### Records for the task
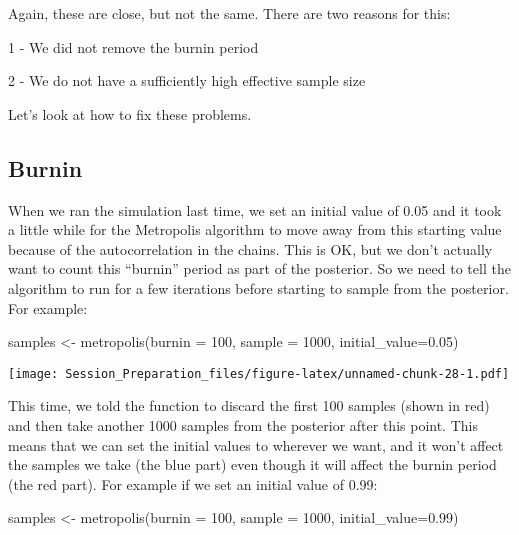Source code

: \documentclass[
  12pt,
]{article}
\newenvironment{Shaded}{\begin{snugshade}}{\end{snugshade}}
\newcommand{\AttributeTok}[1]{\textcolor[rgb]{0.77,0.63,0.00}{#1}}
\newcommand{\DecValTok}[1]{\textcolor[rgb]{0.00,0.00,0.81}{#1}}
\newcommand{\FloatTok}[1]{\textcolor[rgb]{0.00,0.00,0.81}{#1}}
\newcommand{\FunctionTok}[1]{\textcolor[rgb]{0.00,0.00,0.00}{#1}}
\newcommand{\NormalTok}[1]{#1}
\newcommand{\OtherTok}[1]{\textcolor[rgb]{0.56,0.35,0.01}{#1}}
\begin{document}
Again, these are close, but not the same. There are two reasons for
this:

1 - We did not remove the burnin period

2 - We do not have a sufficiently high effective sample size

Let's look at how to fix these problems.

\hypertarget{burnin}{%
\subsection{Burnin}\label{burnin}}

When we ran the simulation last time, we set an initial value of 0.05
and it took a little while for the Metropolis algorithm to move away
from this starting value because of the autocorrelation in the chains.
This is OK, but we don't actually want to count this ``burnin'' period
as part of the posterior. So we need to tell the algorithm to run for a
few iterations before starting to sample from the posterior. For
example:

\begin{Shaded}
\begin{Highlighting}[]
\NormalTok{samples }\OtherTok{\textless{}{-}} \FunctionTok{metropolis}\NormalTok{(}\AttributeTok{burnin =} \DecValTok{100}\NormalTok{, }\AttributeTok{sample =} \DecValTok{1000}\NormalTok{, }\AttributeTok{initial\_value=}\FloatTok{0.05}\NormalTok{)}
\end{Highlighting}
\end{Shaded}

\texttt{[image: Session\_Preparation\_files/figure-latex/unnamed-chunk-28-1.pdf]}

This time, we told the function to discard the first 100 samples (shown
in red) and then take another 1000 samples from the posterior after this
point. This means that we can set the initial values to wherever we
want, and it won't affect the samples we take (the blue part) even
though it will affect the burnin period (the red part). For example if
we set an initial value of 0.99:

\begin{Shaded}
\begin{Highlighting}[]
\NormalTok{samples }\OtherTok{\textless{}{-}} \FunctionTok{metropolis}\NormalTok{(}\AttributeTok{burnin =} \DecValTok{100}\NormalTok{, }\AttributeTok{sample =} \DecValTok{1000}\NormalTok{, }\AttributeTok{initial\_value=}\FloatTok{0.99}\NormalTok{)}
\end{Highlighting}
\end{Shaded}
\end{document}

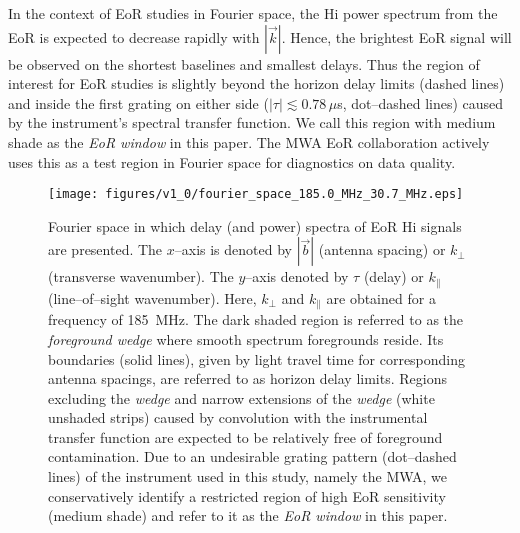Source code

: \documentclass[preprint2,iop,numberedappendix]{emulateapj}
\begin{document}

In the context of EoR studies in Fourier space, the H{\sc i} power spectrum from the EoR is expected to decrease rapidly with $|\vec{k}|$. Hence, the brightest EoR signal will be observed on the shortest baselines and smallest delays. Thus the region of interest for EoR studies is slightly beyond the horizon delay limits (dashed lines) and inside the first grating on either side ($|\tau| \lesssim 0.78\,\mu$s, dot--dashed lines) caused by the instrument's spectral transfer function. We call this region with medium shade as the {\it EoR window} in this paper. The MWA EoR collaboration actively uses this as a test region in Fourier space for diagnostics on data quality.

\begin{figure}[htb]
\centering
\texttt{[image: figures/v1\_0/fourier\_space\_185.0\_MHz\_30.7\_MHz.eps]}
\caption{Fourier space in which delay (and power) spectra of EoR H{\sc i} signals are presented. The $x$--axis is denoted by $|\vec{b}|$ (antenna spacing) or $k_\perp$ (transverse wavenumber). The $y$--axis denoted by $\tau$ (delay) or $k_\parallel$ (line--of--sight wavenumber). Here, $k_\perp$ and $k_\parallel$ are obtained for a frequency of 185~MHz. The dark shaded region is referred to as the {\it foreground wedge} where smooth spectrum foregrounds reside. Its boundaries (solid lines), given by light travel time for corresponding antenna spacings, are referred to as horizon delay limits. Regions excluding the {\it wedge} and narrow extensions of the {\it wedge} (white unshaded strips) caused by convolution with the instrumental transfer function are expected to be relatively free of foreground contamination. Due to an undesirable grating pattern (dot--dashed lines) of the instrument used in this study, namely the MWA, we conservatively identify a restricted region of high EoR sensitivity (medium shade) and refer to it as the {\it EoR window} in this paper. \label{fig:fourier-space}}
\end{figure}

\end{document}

### Work to complete
Restate all entries exactly; pictures stay out.

### Output for this task
Source code

: \documentclass[
  12pt,
]{article}
\newenvironment{Shaded}{\begin{snugshade}}{\end{snugshade}}
\newcommand{\AttributeTok}[1]{\textcolor[rgb]{0.77,0.63,0.00}{#1}}
\newcommand{\DecValTok}[1]{\textcolor[rgb]{0.00,0.00,0.81}{#1}}
\newcommand{\FloatTok}[1]{\textcolor[rgb]{0.00,0.00,0.81}{#1}}
\newcommand{\FunctionTok}[1]{\textcolor[rgb]{0.00,0.00,0.00}{#1}}
\newcommand{\NormalTok}[1]{#1}
\newcommand{\OtherTok}[1]{\textcolor[rgb]{0.56,0.35,0.01}{#1}}
\begin{document}
Again, these are close, but not the same. There are two reasons for
this:

1 - We did not remove the burnin period

2 - We do not have a sufficiently high effective sample size

Let's look at how to fix these problems.

\hypertarget{burnin}{%
\subsection{Burnin}\label{burnin}}

When we ran the simulation last time, we set an initial value of 0.05
and it took a little while for the Metropolis algorithm to move away
from this starting value because of the autocorrelation in the chains.
This is OK, but we don't actually want to count this ``burnin'' period
as part of the posterior. So we need to tell the algorithm to run for a
few iterations before starting to sample from the posterior. For
example:

\begin{Shaded}
\begin{Highlighting}[]
\NormalTok{samples }\OtherTok{\textless{}{-}} \FunctionTok{metropolis}\NormalTok{(}\AttributeTok{burnin =} \DecValTok{100}\NormalTok{, }\AttributeTok{sample =} \DecValTok{1000}\NormalTok{, }\AttributeTok{initial\_value=}\FloatTok{0.05}\NormalTok{)}
\end{Highlighting}
\end{Shaded}

\texttt{[image: Session\_Preparation\_files/figure-latex/unnamed-chunk-28-1.pdf]}

This time, we told the function to discard the first 100 samples (shown
in red) and then take another 1000 samples from the posterior after this
point. This means that we can set the initial values to wherever we
want, and it won't affect the samples we take (the blue part) even
though it will affect the burnin period (the red part). For example if
we set an initial value of 0.99:

\begin{Shaded}
\begin{Highlighting}[]
\NormalTok{samples }\OtherTok{\textless{}{-}} \FunctionTok{metropolis}\NormalTok{(}\AttributeTok{burnin =} \DecValTok{100}\NormalTok{, }\AttributeTok{sample =} \DecValTok{1000}\NormalTok{, }\AttributeTok{initial\_value=}\FloatTok{0.99}\NormalTok{)}
\end{Highlighting}
\end{Shaded}
\end{document}

Source code

: \documentclass[preprint2,iop,numberedappendix]{emulateapj}
\begin{document}

In the context of EoR studies in Fourier space, the H{\sc i} power spectrum from the EoR is expected to decrease rapidly with $|\vec{k}|$. Hence, the brightest EoR signal will be observed on the shortest baselines and smallest delays. Thus the region of interest for EoR studies is slightly beyond the horizon delay limits (dashed lines) and inside the first grating on either side ($|\tau| \lesssim 0.78\,\mu$s, dot--dashed lines) caused by the instrument's spectral transfer function. We call this region with medium shade as the {\it EoR window} in this paper. The MWA EoR collaboration actively uses this as a test region in Fourier space for diagnostics on data quality.

\begin{figure}[htb]
\centering
\texttt{[image: figures/v1\_0/fourier\_space\_185.0\_MHz\_30.7\_MHz.eps]}
\caption{Fourier space in which delay (and power) spectra of EoR H{\sc i} signals are presented. The $x$--axis is denoted by $|\vec{b}|$ (antenna spacing) or $k_\perp$ (transverse wavenumber). The $y$--axis denoted by $\tau$ (delay) or $k_\parallel$ (line--of--sight wavenumber). Here, $k_\perp$ and $k_\parallel$ are obtained for a frequency of 185~MHz. The dark shaded region is referred to as the {\it foreground wedge} where smooth spectrum foregrounds reside. Its boundaries (solid lines), given by light travel time for corresponding antenna spacings, are referred to as horizon delay limits. Regions excluding the {\it wedge} and narrow extensions of the {\it wedge} (white unshaded strips) caused by convolution with the instrumental transfer function are expected to be relatively free of foreground contamination. Due to an undesirable grating pattern (dot--dashed lines) of the instrument used in this study, namely the MWA, we conservatively identify a restricted region of high EoR sensitivity (medium shade) and refer to it as the {\it EoR window} in this paper. \label{fig:fourier-space}}
\end{figure}

\end{document}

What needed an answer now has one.